CHP Genel Başkanı Özgür Özel, İstanbul’un Bayrampaşa ilçesinde bulunan Türkiye Bosna Sancak Derneği’ni ziyaret etti. Burada konuşan Özel, şunları söyledi:
“Türkiye’deki 411 belediyemize kamuoyu önünde açık talimatımdır. Bizim belediyelerde akraba kayırmacılığı yasak, biliyorsunuz. Asla izin vermiyoruz ama bir akraba kayırmacılığına izin vereceğim. Bosna Sancaklı akrabalarımı kayıracaksınız. Onlar ne isterse yapılacak. Çünkü onlar kendileri için bir şey istemez. Manisa’da, İzmir’de, Bursa’da, Antalya’da, Türkiye’nin dört bir yanında, İç Anadolu’da, Karadeniz’de, her yerde varlar. Ben daha bir tanesinin bana şunu yap, çocuğuma şunu yap dediğini duymadım. Gelirler, bir şey isterler. Hep bir gariban için isterler, bir yoksul, bir ihtiyaç sahibi için, bir genç, yaşlı, öğrenci için isterler. O yüzden 411 belediyemize Bosnalı akrabalarımız emanettir. Onlar ne isterse yapacağız. Bundan sonra gelecek seneye dair bir şey söyleyeyim.
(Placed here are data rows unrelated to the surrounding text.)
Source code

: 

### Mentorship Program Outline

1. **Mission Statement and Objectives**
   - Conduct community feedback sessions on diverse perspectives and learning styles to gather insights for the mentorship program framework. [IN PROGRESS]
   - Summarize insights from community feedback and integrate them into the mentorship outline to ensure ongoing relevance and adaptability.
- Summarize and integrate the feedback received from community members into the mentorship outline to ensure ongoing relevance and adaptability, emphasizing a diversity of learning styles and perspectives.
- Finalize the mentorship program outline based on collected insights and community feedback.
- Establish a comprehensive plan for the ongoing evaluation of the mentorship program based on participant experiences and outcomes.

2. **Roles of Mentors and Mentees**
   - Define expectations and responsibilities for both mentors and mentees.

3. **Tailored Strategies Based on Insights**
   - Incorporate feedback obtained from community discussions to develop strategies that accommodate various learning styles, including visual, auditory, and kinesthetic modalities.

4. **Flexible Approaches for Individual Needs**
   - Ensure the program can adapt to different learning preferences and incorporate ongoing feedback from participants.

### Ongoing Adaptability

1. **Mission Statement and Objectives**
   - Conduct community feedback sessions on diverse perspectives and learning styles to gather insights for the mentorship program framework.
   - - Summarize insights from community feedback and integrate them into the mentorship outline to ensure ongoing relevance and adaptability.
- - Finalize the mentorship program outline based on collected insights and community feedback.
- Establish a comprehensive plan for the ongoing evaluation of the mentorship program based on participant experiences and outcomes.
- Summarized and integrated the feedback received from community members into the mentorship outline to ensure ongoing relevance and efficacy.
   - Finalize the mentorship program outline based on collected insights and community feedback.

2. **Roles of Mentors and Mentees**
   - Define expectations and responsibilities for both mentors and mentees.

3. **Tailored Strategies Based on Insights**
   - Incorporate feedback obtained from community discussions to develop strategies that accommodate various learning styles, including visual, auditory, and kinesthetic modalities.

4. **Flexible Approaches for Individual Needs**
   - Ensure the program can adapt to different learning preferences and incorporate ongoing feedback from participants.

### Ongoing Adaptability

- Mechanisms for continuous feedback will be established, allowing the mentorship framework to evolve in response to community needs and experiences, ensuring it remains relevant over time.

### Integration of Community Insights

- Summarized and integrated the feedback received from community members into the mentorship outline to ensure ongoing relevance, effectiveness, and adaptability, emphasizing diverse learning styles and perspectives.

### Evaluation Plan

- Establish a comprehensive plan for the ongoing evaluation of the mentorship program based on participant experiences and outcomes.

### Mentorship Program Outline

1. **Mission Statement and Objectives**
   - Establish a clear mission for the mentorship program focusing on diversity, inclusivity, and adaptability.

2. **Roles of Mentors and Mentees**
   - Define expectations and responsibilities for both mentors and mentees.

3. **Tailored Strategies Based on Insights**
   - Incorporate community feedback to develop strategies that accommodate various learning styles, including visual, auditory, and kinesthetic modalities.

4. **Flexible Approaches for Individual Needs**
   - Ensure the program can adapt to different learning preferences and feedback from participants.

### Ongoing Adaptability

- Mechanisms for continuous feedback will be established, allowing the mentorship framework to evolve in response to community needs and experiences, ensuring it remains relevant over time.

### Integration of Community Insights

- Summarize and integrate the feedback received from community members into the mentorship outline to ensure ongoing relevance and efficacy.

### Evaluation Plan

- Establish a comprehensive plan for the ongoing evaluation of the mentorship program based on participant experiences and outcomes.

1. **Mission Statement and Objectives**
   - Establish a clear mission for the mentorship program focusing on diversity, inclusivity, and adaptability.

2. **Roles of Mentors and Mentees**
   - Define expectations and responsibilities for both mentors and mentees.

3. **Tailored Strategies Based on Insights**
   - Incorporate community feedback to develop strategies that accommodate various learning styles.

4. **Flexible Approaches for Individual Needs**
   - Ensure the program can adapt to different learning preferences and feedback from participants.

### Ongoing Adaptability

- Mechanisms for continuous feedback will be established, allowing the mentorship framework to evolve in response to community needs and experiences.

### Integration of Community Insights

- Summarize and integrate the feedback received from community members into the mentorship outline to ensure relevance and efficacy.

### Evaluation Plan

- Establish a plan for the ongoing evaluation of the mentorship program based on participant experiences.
Seneye soykırımın 30’uncu yılı. İş birliği içinde orada çok güçlü olmalıyız. Orada soykırım anma törenlerine başkanlık yapan değerli büyüğümüzle konuştuk. Dedi ki, ‘Seneye de beklerim’. Dedim ki, ‘Allah’tan bir mani olmazsa seneye 30’uncu yılda oradayım’. Gençlik kollarımıza talimat verdik. Marş Mira’nın tamamına katılacaklar. Kadın kollarımız katılacaklar. Eğer doğru planlayabilirsek hiç değilse son gününe ben de katılacağım.
“Dün Kıbrıs’ta çok doğru bir tablo vardı”
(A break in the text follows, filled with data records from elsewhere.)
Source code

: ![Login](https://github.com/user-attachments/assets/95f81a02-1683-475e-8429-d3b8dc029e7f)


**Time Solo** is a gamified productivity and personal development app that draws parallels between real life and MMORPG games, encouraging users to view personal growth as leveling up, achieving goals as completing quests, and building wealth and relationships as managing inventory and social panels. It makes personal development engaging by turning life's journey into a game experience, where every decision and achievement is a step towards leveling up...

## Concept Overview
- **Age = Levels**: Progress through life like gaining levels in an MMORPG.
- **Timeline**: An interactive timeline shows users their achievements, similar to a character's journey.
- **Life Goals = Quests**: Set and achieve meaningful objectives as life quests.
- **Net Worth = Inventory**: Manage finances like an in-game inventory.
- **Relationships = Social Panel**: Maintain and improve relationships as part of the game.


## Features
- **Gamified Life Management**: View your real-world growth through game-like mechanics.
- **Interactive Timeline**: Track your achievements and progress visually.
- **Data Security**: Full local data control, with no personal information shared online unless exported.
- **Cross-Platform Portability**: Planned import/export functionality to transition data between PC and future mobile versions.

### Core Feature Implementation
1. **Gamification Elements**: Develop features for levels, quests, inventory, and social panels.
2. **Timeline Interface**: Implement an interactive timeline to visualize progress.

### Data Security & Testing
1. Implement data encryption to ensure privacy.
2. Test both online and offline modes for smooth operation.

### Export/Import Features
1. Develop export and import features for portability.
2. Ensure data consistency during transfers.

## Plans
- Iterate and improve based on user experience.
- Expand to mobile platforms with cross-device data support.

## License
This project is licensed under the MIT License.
Dün Kıbrıs’ta çok doğru bir tablo vardı. Türkiye’deki siyasi partilerin neredeyse tamamının genel başkanları oradaydı. Ben CHP Genel Başkanı olarak, Kıbrıs Barış Harekatı’nı yapan Bülent Ecevit’in, üçüncü genel başkanı olduğu partinin genel başkanı olarak oradaydım. Harekata imza atan Önder Sav, o dönemin bakanı. O gün 34 yaşında, bugün 84 yaşında, oradaydı. Genel Başkanımız Altan Öymen, 93 yaşına rağmen dün 45 derece sıcağın altında oradaydı. Murat Karayalçın oradaydı, Hikmet Çetin oradaydı. Ayrıca bir de sürprizimiz vardı, adaya, rahmetli Turan Güneş, Ecevit ile konuşuyorlar, cep telefonu yok. Mesaj atamazsın, WhatsApp’tan yazamazsın, bağlattı mı seni orada dinlerler. Cenevre’den bir haber verecek. Eğer anlaşılsa ne ala. Birlikte açıklarlar, Kıbrıs’a barış geldi, harekata gerek yok diye ama eğer anlaşma yoksa, Kıbrıs Türk halkının sağlığı, canı, malı, namusu, toprağı güvence altına alınmıyorsa mecbur siyasi hedeflere ulaşmak için askeri hedeflere ulaşacağız. Adanın planlanan kadar kısmını alacağız, onun için bir şifreye ihtiyaç lazım. Demiş ki anlaşamazsak, ben derim ki genel başkanım, çok yoruldum. Benim kızım Ayşe tatile çıksın dersem o zaman Mehmetçik adaya çıksın demek bu. Anlaşmışlar. Biz dün adaya o Ayşe ile birlikte çıktık, birlikte gittik, Ayşe Ayata ile beraber. Böyle birlik ve beraberlik içinde Kıbrıs’ın da geleceğini düşünerek orada da sorunlarımız var. Bosna’nın da geleceğini düşünerek çünkü Bosna Hersek’te de bir yandan önemli başarı elde ettik. BM, soykırımı anma günü olarak ilan etti ama bir yandan da Republika Srpska tarafında olmadık şeyler oluyor. Askerler marşlar söylüyor. Katillerin resimlerini asıp kaçanlar var. Böyle olmadık şeyler hareketleniyor. Sırbistan’da belli olmadık temaslar var. Tabi oraya da dikkatimizi yönlendirmemiz lazım. Çünkü asla ve asla bir daha 29 yıl önce yaşananların değil bir benzerini binde birini yaşamaya tahammülümüz yok.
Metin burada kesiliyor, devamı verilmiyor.